_TASK GOAL_
Return the records word for word. Pictures do not belong in the copy.

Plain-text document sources
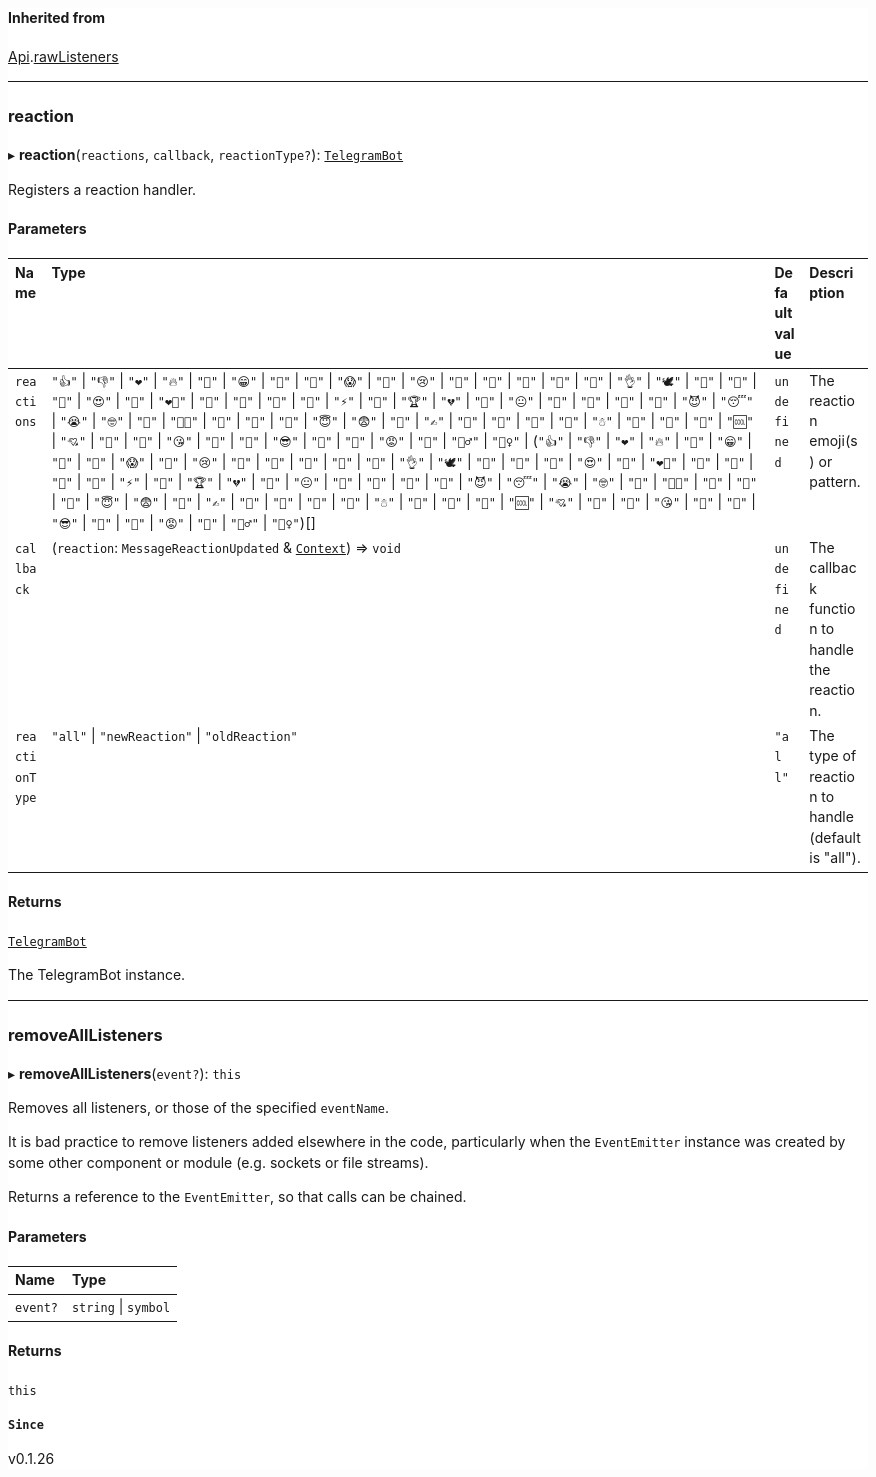 #### Inherited from

[Api](./src/classes/Api.md).[rawListeners](./src/classes/Api.md#rawlisteners)

___

### reaction

▸ **reaction**(`reactions`, `callback`, `reactionType?`): [`TelegramBot`](./src/classes/TelegramBot.md)

Registers a reaction handler.

#### Parameters

| Name | Type | Default value | Description |
| :------ | :------ | :------ | :------ |
| `reactions` | ``"👍"`` \| ``"👎"`` \| ``"❤"`` \| ``"🔥"`` \| ``"👏"`` \| ``"😁"`` \| ``"🤔"`` \| ``"🤯"`` \| ``"😱"`` \| ``"🤬"`` \| ``"😢"`` \| ``"🎉"`` \| ``"🤩"`` \| ``"🤮"`` \| ``"💩"`` \| ``"🙏"`` \| ``"👌"`` \| ``"🕊"`` \| ``"🤡"`` \| ``"🥱"`` \| ``"🥴"`` \| ``"😍"`` \| ``"🐳"`` \| ``"❤‍🔥"`` \| ``"🌚"`` \| ``"🌭"`` \| ``"💯"`` \| ``"🤣"`` \| ``"⚡"`` \| ``"🍌"`` \| ``"🏆"`` \| ``"💔"`` \| ``"🤨"`` \| ``"😐"`` \| ``"🍓"`` \| ``"🍾"`` \| ``"💋"`` \| ``"🖕"`` \| ``"😈"`` \| ``"😴"`` \| ``"😭"`` \| ``"🤓"`` \| ``"👻"`` \| ``"👨‍💻"`` \| ``"👀"`` \| ``"🎃"`` \| ``"🙈"`` \| ``"😇"`` \| ``"😨"`` \| ``"🤝"`` \| ``"✍"`` \| ``"🤗"`` \| ``"🫡"`` \| ``"🎅"`` \| ``"🎄"`` \| ``"☃"`` \| ``"💅"`` \| ``"🤪"`` \| ``"🗿"`` \| ``"🆒"`` \| ``"💘"`` \| ``"🙉"`` \| ``"🦄"`` \| ``"😘"`` \| ``"💊"`` \| ``"🙊"`` \| ``"😎"`` \| ``"👾"`` \| ``"🤷"`` \| ``"😡"`` \| ``"🥰"`` \| ``"🤷‍♂"`` \| ``"🤷‍♀"`` \| (``"👍"`` \| ``"👎"`` \| ``"❤"`` \| ``"🔥"`` \| ``"👏"`` \| ``"😁"`` \| ``"🤔"`` \| ``"🤯"`` \| ``"😱"`` \| ``"🤬"`` \| ``"😢"`` \| ``"🎉"`` \| ``"🤩"`` \| ``"🤮"`` \| ``"💩"`` \| ``"🙏"`` \| ``"👌"`` \| ``"🕊"`` \| ``"🤡"`` \| ``"🥱"`` \| ``"🥴"`` \| ``"😍"`` \| ``"🐳"`` \| ``"❤‍🔥"`` \| ``"🌚"`` \| ``"🌭"`` \| ``"💯"`` \| ``"🤣"`` \| ``"⚡"`` \| ``"🍌"`` \| ``"🏆"`` \| ``"💔"`` \| ``"🤨"`` \| ``"😐"`` \| ``"🍓"`` \| ``"🍾"`` \| ``"💋"`` \| ``"🖕"`` \| ``"😈"`` \| ``"😴"`` \| ``"😭"`` \| ``"🤓"`` \| ``"👻"`` \| ``"👨‍💻"`` \| ``"👀"`` \| ``"🎃"`` \| ``"🙈"`` \| ``"😇"`` \| ``"😨"`` \| ``"🤝"`` \| ``"✍"`` \| ``"🤗"`` \| ``"🫡"`` \| ``"🎅"`` \| ``"🎄"`` \| ``"☃"`` \| ``"💅"`` \| ``"🤪"`` \| ``"🗿"`` \| ``"🆒"`` \| ``"💘"`` \| ``"🙉"`` \| ``"🦄"`` \| ``"😘"`` \| ``"💊"`` \| ``"🙊"`` \| ``"😎"`` \| ``"👾"`` \| ``"🤷"`` \| ``"😡"`` \| ``"🥰"`` \| ``"🤷‍♂"`` \| ``"🤷‍♀"``)[] | `undefined` | The reaction emoji(s) or pattern. |
| `callback` | (`reaction`: `MessageReactionUpdated` & [`Context`](./src/modules.md#context)) => `void` | `undefined` | The callback function to handle the reaction. |
| `reactionType` | ``"all"`` \| ``"newReaction"`` \| ``"oldReaction"`` | `"all"` | The type of reaction to handle (default is "all"). |

#### Returns

[`TelegramBot`](./src/classes/TelegramBot.md)

The TelegramBot instance.

___

### removeAllListeners

▸ **removeAllListeners**(`event?`): `this`

Removes all listeners, or those of the specified `eventName`.

It is bad practice to remove listeners added elsewhere in the code,
particularly when the `EventEmitter` instance was created by some other
component or module (e.g. sockets or file streams).

Returns a reference to the `EventEmitter`, so that calls can be chained.

#### Parameters

| Name | Type |
| :------ | :------ |
| `event?` | `string` \| `symbol` |

#### Returns

`this`

**`Since`**

v0.1.26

_RESULT_
 #### Inherited from

[Api](./src/classes/Api.md).[rawListeners](./src/classes/Api.md#rawlisteners)

___

### reaction

▸ **reaction**(`reactions`, `callback`, `reactionType?`): [`TelegramBot`](./src/classes/TelegramBot.md)

Registers a reaction handler.

#### Parameters

| Name | Type | Default value | Description |
| :------ | :------ | :------ | :------ |
| `reactions` | ``"👍"`` \| ``"👎"`` \| ``"❤"`` \| ``"🔥"`` \| ``"👏"`` \| ``"😁"`` \| ``"🤔"`` \| ``"🤯"`` \| ``"😱"`` \| ``"🤬"`` \| ``"😢"`` \| ``"🎉"`` \| ``"🤩"`` \| ``"🤮"`` \| ``"💩"`` \| ``"🙏"`` \| ``"👌"`` \| ``"🕊"`` \| ``"🤡"`` \| ``"🥱"`` \| ``"🥴"`` \| ``"😍"`` \| ``"🐳"`` \| ``"❤‍🔥"`` \| ``"🌚"`` \| ``"🌭"`` \| ``"💯"`` \| ``"🤣"`` \| ``"⚡"`` \| ``"🍌"`` \| ``"🏆"`` \| ``"💔"`` \| ``"🤨"`` \| ``"😐"`` \| ``"🍓"`` \| ``"🍾"`` \| ``"💋"`` \| ``"🖕"`` \| ``"😈"`` \| ``"😴"`` \| ``"😭"`` \| ``"🤓"`` \| ``"👻"`` \| ``"👨‍💻"`` \| ``"👀"`` \| ``"🎃"`` \| ``"🙈"`` \| ``"😇"`` \| ``"😨"`` \| ``"🤝"`` \| ``"✍"`` \| ``"🤗"`` \| ``"🫡"`` \| ``"🎅"`` \| ``"🎄"`` \| ``"☃"`` \| ``"💅"`` \| ``"🤪"`` \| ``"🗿"`` \| ``"🆒"`` \| ``"💘"`` \| ``"🙉"`` \| ``"🦄"`` \| ``"😘"`` \| ``"💊"`` \| ``"🙊"`` \| ``"😎"`` \| ``"👾"`` \| ``"🤷"`` \| ``"😡"`` \| ``"🥰"`` \| ``"🤷‍♂"`` \| ``"🤷‍♀"`` \| (``"👍"`` \| ``"👎"`` \| ``"❤"`` \| ``"🔥"`` \| ``"👏"`` \| ``"😁"`` \| ``"🤔"`` \| ``"🤯"`` \| ``"😱"`` \| ``"🤬"`` \| ``"😢"`` \| ``"🎉"`` \| ``"🤩"`` \| ``"🤮"`` \| ``"💩"`` \| ``"🙏"`` \| ``"👌"`` \| ``"🕊"`` \| ``"🤡"`` \| ``"🥱"`` \| ``"🥴"`` \| ``"😍"`` \| ``"🐳"`` \| ``"❤‍🔥"`` \| ``"🌚"`` \| ``"🌭"`` \| ``"💯"`` \| ``"🤣"`` \| ``"⚡"`` \| ``"🍌"`` \| ``"🏆"`` \| ``"💔"`` \| ``"🤨"`` \| ``"😐"`` \| ``"🍓"`` \| ``"🍾"`` \| ``"💋"`` \| ``"🖕"`` \| ``"😈"`` \| ``"😴"`` \| ``"😭"`` \| ``"🤓"`` \| ``"👻"`` \| ``"👨‍💻"`` \| ``"👀"`` \| ``"🎃"`` \| ``"🙈"`` \| ``"😇"`` \| ``"😨"`` \| ``"🤝"`` \| ``"✍"`` \| ``"🤗"`` \| ``"🫡"`` \| ``"🎅"`` \| ``"🎄"`` \| ``"☃"`` \| ``"💅"`` \| ``"🤪"`` \| ``"🗿"`` \| ``"🆒"`` \| ``"💘"`` \| ``"🙉"`` \| ``"🦄"`` \| ``"😘"`` \| ``"💊"`` \| ``"🙊"`` \| ``"😎"`` \| ``"👾"`` \| ``"🤷"`` \| ``"😡"`` \| ``"🥰"`` \| ``"🤷‍♂"`` \| ``"🤷‍♀"``)[] | `undefined` | The reaction emoji(s) or pattern. |
| `callback` | (`reaction`: `MessageReactionUpdated` & [`Context`](./src/modules.md#context)) => `void` | `undefined` | The callback function to handle the reaction. |
| `reactionType` | ``"all"`` \| ``"newReaction"`` \| ``"oldReaction"`` | `"all"` | The type of reaction to handle (default is "all"). |

#### Returns

[`TelegramBot`](./src/classes/TelegramBot.md)

The TelegramBot instance.

___

### removeAllListeners

▸ **removeAllListeners**(`event?`): `this`

Removes all listeners, or those of the specified `eventName`.

It is bad practice to remove listeners added elsewhere in the code,
particularly when the `EventEmitter` instance was created by some other
component or module (e.g. sockets or file streams).

Returns a reference to the `EventEmitter`, so that calls can be chained.

#### Parameters

| Name | Type |
| :------ | :------ |
| `event?` | `string` \| `symbol` |

#### Returns

`this`

**`Since`**

v0.1.26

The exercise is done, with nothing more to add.